“The experience of marginalized peoples has been a rich literary field in Canada, recording in fiction, nonfiction and poetry the stories of those who have not been able to speak for themselves. Works that reflect my own family’s lived experience as refugees crossing borders includes memoirists Janice Kulyk Keefer (Honey and Ashes), Modris Eckstein (Walking Since Daybreak) and Rudy Wiebe (Of This Earth) and most significantly, poets Anne Michaels and Czeslaw Milosz. As a child of ‘border crossings’ that have eventually led to homelands on the West Coast of Canada and as a student of literature, poet and memoirist, I have embraced what I consider my obligation as a ‘second generation witness’ in writing and publishing the memoir, The Steppes are the Colour of Sepia (Ronsdale, 2008) and the volume of poetry, Unspoken: An Inheritance of Words (Fern Hill, 2016).

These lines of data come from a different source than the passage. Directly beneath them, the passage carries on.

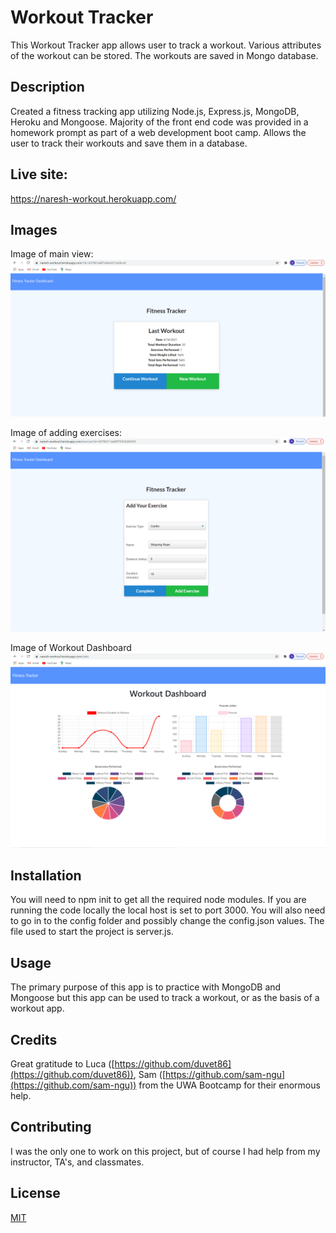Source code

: # Workout Tracker
This Workout Tracker app allows user to track a workout. Various attributes of the workout can be stored. The workouts are saved in  Mongo database.

## Description 
Created a fitness tracking app utilizing Node.js, Express.js, MongoDB, Heroku and Mongoose. Majority of the front end code was provided in a homework prompt as part of a web development boot camp. Allows the user to track their workouts and save them in a database.

## Live site: 
https://naresh-workout.herokuapp.com/

## Images
Image of main view:
![Image of user's view when you visit the site](./public/images/main-view.png)

Image of adding exercises:
![Image of user's view when adding an exercise](./public/images/exercise-view.png)

Image of Workout Dashboard
![Image of user's view when looking at the Workout Dashboard](./public/images/workout-dashboard.png)

## Installation 
You will need to npm init to get all the required node modules. If you are running the code locally the local host is set to port 3000. You will also need to go in to the config folder and possibly change the config.json values. The file used to start the project is server.js.

## Usage 
The primary purpose of this app is to practice with MongoDB and Mongoose but this app can be used to track a workout, or as the basis of a workout app.

## Credits 
Great gratitude to Luca ([https://github.com/duvet86](https://github.com/duvet86)), Sam ([https://github.com/sam-ngu](https://github.com/sam-ngu)) from the UWA Bootcamp for their enormous help.
## Contributing 
I was the only one to work on this project, but of course I had help from my instructor, TA's, and classmates.

## License
[MIT](https://choosealicense.com/licenses/mit/)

Situated in the conflicting spaces between family and societal circles, particularly recording the historical and cultural past of traumatized Mennonite immigrant experience given refuge on the West Coast of Canada, I have engaged another form of ‘border crossing,’ privileging ‘words, unspoken’ as the linguistic utterances that arise from silence, memory and imagination in my own interpretive and creative capacities.
Rudy Wiebe: ‘You have done the history of your family proud…’ calls Unspoken ‘a beautiful book’.’
In a workshop, American memoirist Patricia Hampl suggested to Connie that ‘hers was a life’s work’ and to continue to create and record the universal themes of displacement and dispossession that are engendered in such particular family history.”